Go line by line through the data below, counting each one that has "Binary", and give the final count only.

Dataset entries
------------------------------------

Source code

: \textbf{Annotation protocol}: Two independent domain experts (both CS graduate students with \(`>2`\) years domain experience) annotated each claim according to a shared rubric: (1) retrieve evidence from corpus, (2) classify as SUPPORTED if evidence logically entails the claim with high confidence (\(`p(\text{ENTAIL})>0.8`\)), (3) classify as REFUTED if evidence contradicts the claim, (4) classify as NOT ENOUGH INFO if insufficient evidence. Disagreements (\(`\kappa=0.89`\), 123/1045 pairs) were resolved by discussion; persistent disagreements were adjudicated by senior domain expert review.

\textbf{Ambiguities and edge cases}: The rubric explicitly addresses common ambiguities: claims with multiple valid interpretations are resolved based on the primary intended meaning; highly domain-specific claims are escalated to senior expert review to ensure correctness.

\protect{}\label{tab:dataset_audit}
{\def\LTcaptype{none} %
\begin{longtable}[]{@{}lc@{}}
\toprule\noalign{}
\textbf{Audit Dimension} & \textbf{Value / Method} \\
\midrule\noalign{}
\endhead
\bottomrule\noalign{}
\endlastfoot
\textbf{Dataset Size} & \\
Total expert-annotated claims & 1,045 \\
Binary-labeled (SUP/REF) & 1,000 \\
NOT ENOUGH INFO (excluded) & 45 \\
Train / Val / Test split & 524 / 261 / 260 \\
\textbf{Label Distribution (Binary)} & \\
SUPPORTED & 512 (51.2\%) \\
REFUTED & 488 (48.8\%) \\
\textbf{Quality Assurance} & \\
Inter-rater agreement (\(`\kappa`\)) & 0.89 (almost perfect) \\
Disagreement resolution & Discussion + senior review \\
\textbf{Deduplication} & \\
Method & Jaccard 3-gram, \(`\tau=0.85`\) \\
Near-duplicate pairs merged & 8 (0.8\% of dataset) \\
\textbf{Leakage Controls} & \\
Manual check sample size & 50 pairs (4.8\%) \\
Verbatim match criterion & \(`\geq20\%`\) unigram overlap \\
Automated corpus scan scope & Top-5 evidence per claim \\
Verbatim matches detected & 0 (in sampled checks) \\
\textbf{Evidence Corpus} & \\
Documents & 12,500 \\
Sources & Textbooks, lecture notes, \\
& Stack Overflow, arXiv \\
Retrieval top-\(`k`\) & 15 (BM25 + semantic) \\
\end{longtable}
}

------------------------------------

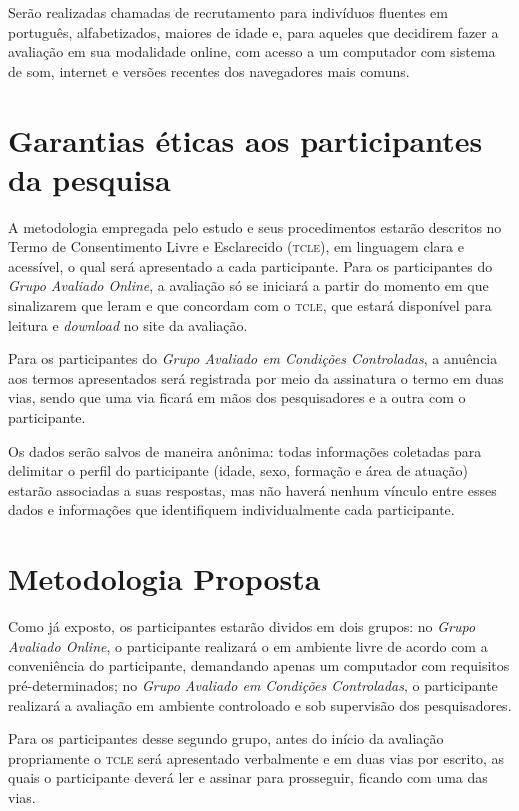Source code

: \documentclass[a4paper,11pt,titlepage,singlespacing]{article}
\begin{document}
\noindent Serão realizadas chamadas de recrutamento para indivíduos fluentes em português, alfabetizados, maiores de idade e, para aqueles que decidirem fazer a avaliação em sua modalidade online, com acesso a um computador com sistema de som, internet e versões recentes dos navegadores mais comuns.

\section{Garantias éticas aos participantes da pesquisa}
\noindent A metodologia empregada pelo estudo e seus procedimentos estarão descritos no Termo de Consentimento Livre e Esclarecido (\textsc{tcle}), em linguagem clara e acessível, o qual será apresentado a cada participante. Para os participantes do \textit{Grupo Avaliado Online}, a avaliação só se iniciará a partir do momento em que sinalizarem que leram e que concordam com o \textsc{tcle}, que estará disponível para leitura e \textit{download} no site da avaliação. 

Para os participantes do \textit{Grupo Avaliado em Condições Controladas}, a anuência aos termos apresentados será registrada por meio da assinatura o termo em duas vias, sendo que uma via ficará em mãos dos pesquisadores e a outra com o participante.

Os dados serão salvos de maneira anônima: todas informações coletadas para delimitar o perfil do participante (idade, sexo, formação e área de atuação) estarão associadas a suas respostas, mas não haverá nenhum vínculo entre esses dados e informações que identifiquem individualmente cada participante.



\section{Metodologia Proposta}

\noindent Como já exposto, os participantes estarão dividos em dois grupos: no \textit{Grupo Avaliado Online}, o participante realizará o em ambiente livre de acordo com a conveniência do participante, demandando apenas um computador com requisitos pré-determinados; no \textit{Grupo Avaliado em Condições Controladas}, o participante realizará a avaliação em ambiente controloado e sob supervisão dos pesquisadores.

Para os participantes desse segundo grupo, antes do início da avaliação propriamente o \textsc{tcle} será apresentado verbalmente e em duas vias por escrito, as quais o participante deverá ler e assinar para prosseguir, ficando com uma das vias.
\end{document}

------------------------------------

RESPONSE BELOW:
2